* _DIRECTIONS FOR THIS TASK_: Beginning at the line that includes "[**5. Vista Perfil**](#id5)" in the entries below, print each line exactly as it appears, through the last one.

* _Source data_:
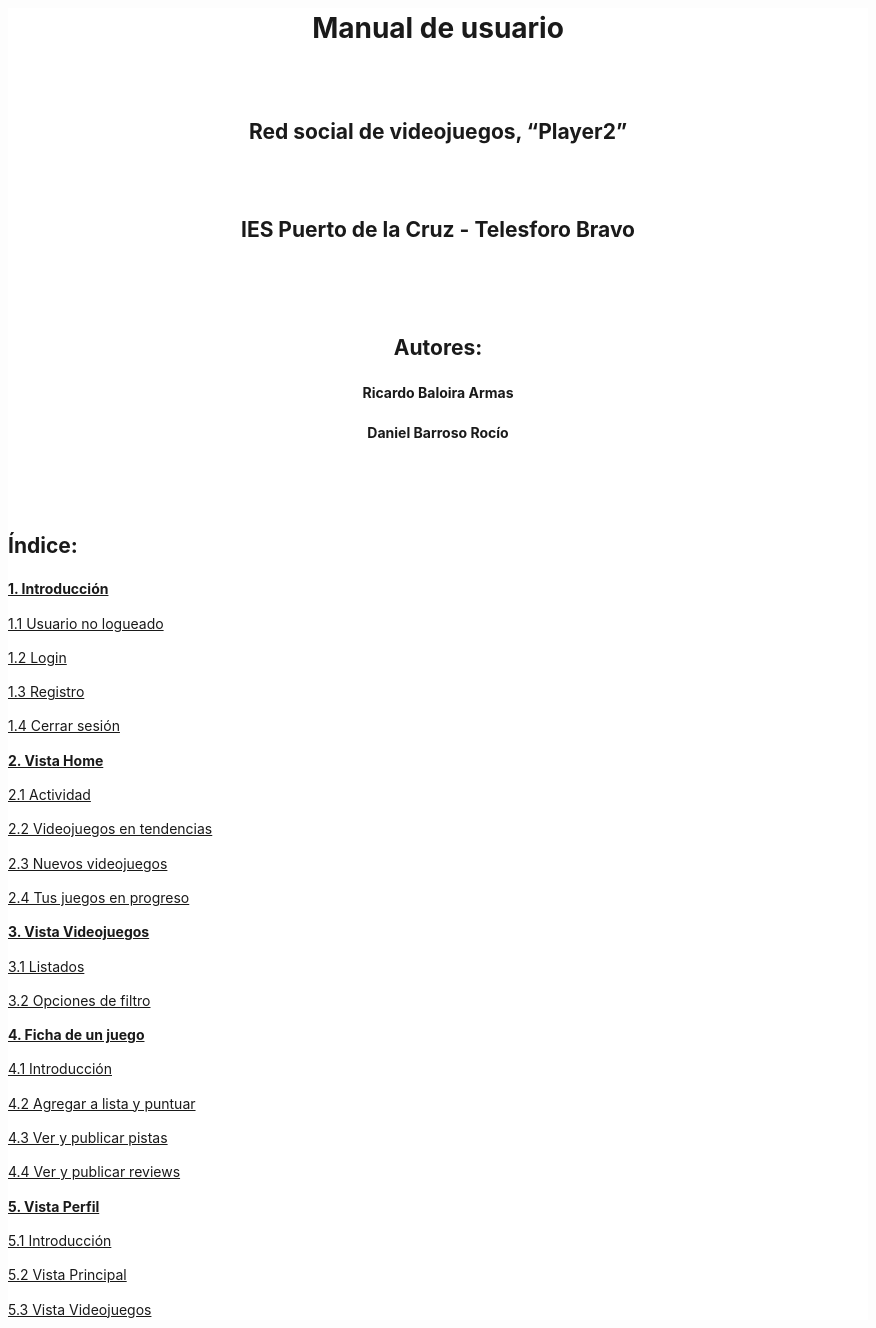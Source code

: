 <h1 align="center">Manual de usuario</h1>
<br/>
<h2 align="center">Red social de videojuegos, “Player2”</h1>
<br/>
<h2 align="center">IES Puerto de la Cruz - Telesforo Bravo</h1>

<br/>
<br/>
<h2 align="center">Autores:</h1>
<h4 align="center">Ricardo Baloira Armas</h4>
<h4 align="center">Daniel Barroso Rocío</h4>

<br/>
<br/>

## **Índice:**


[**1. Introducción**](#id1)

[1.1 Usuario no logueado](#id1.1)

[1.2 Login](#id1.2)

[1.3 Registro](#id1.3)

[1.4 Cerrar sesión](#id1.4)

[**2. Vista Home**](#id2)

[2.1 Actividad](#id2.1)

[2.2 Videojuegos en tendencias](#id2.2)

[2.3 Nuevos videojuegos](#id2.3)

[2.4 Tus juegos en progreso](#id2.4)

[**3. Vista Videojuegos**](#id3)

[3.1 Listados](#id3.1)

[3.2 Opciones de filtro](#id3.2)

[**4. Ficha de un juego**](#id4)

[4.1 Introducción](#id4.1)

[4.2 Agregar a lista y puntuar](#id4.2)

[4.3 Ver y publicar pistas](#id4.3)

[4.4 Ver y publicar reviews](#id4.4)

[**5. Vista Perfil**](#id5)

[5.1 Introducción](#id5.1)

[5.2 Vista Principal](#id5.2)

[5.3 Vista Videojuegos](#id5.3)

* _WRITTEN REPLY_:
[**5. Vista Perfil**](#id5)

[5.1 Introducción](#id5.1)

[5.2 Vista Principal](#id5.2)

[5.3 Vista Videojuegos](#id5.3)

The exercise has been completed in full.